The Special Rapporteur on the human rights of migrants has paid particular attention to recruitment practices as one of the key areas of work for his mandate. This hugely complex and challenging issue is gaining prominence within debates relating to the human rights of migrants. The Special Rapporteur is concerned about the apparent growing prevalence of severe exploitation and abuse suffered by migrants at the hands of recruiters and subagents in countries of origin and destination.
Trends relating to recruitment practices and the human rights of migrant workers
Some 232 million international migrants are living in the world today.1 Official estimates of the number of workers among these migrants are lacking. However, there is broad consensus that it is significant. An estimated 74 per cent of migrants living abroad are of working age.1 Most migrant workers originate from developing countries, with 59 per cent settling in developed regions, where they make up about 11 per cent of the population. Currently, however, there is a rise in South-South migration, in particular in Asia, which has witnessed an increase of 41 per cent in the number of migrants living in the region.1 Asia and Europe are the two main regions hosting international migrants.
Contemporary international labour migration is driven by many factors. Globalization and neoliberal economic policies that promote deregulation of labour markets, has played a large role. Poverty, discrimination, violence, conflict, political upheaval and poor governance are also key push factors that influence migrants’ decisions to seek work abroad.
Precarious migration routes, the use of which has grown exponentially within the last few years, tend to be mixed migration channels with migrants seeking to improve their economic and social situation, choosing to take significant risks to try to improve their lives and those of their families. There is also not always a neat delineation between economic migrants and asylum seekers. Many asylum seekers also seek economic opportunities and can become vulnerable to labour market-related human rights abuses.

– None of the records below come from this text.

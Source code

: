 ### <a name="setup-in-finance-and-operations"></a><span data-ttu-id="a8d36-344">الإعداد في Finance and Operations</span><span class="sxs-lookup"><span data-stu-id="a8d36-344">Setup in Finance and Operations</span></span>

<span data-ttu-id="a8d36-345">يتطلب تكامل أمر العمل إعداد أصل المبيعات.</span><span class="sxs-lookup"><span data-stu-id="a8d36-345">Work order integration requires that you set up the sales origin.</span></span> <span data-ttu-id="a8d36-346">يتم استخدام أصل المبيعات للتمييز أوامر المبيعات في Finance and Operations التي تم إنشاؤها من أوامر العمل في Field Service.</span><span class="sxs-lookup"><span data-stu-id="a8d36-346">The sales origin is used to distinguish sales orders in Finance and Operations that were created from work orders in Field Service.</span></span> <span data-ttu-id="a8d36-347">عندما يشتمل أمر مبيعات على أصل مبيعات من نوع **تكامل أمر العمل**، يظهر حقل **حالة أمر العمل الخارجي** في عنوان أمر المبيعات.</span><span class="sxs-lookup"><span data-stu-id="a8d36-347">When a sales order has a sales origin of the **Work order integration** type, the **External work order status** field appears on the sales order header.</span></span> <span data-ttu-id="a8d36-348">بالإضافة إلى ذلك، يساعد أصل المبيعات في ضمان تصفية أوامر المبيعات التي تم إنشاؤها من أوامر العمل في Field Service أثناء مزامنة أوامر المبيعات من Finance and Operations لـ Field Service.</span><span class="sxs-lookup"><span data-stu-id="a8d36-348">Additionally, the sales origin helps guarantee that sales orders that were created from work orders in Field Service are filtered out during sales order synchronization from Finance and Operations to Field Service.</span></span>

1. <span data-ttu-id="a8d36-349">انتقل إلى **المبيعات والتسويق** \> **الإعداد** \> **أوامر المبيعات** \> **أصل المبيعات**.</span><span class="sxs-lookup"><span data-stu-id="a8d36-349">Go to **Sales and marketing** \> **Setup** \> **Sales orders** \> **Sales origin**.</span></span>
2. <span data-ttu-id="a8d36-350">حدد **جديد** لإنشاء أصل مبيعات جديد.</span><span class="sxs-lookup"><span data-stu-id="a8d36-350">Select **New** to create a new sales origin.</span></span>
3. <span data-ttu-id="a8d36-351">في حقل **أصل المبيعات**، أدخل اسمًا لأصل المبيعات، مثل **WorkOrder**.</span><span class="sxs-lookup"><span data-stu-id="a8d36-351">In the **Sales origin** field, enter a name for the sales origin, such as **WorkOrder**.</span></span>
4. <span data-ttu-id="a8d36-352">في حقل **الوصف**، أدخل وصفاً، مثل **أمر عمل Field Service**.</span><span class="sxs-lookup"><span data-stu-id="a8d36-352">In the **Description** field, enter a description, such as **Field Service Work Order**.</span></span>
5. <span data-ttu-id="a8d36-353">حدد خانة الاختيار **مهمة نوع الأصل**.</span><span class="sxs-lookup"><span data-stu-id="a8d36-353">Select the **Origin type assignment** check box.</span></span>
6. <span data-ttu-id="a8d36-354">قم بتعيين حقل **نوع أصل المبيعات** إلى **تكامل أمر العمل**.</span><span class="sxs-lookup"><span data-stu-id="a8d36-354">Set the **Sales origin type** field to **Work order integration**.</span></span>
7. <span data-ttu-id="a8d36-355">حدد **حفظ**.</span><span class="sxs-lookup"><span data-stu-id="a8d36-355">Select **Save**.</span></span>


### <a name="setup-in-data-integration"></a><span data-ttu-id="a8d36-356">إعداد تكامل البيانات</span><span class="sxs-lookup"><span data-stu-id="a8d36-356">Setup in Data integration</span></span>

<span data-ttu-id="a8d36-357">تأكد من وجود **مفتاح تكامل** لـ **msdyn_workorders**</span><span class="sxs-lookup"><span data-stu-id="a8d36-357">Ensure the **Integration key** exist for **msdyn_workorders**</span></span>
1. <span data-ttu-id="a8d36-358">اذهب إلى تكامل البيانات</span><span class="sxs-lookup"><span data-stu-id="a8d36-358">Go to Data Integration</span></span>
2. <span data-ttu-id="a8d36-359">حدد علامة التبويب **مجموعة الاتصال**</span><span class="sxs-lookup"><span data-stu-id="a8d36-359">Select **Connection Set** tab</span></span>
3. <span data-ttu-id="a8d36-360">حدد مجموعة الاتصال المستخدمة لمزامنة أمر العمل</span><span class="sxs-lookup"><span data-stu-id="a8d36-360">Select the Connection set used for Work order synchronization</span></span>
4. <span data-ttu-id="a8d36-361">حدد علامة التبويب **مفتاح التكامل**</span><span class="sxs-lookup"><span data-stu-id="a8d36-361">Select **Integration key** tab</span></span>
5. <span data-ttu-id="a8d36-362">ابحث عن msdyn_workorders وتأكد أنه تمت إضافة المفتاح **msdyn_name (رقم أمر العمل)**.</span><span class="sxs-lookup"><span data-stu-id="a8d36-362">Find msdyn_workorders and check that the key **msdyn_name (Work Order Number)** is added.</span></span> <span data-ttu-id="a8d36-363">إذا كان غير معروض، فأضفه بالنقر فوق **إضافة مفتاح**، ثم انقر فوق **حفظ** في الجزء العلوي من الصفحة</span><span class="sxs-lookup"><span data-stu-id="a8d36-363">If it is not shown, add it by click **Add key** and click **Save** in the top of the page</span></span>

Migrants who may not meet asylum criteria often leave their countries of origin in a position of precariousness because of extremely difficult economic and environmental factors. In that sense, both asylum seekers and such economic migrants are “survival migrants”, experiencing migration as the only way out of dire straits.
Labour migration and related recruitment practices can take many different forms, depending upon the skill level and countries of origin and destination of migrants. The focus of the present report is specifically on practices of exploitation and abuse experienced by low- to medium-wage workers migrating from the Global South. Despite recent decreases in some forms of labour migration owing to the economic downturn, the use of low- and/or medium-wage workers on precarious, short-term contracts has significantly increased. The unethical recruitment referred to throughout the report refers to recruitment practices that do not respect the human rights of migrants.
Much of this type of migration is organized by intermediaries, known as recruitment agents or agencies that in some cases are legally mandated. These intermediaries can be a legitimate form of support within the migration process but all too often they ruthlessly exploit and abuse the migrants’ precarious situation. The issue of exploitation of migrant workers by recruitment intermediaries is apparent in many regions around the world. Key sectors in which, facilitated by private recruiters, low-wage migrants’ work include: agriculture, construction, service industry, hospitality, tourism, factory work in textiles and garments, food processing and packaging, fisheries, extraction, and domestic work.
There are weaknesses in data collection systems relating to labour migration, and a tendency of unethical recruitment practices to take place in an underground, opaque and covert way. Therefore, gaining a systemic picture of migration patterns is challenging. Available data suggests that the use of and number of recruitment agencies is growing, as is the related abuse of human rights and suffering among migrants.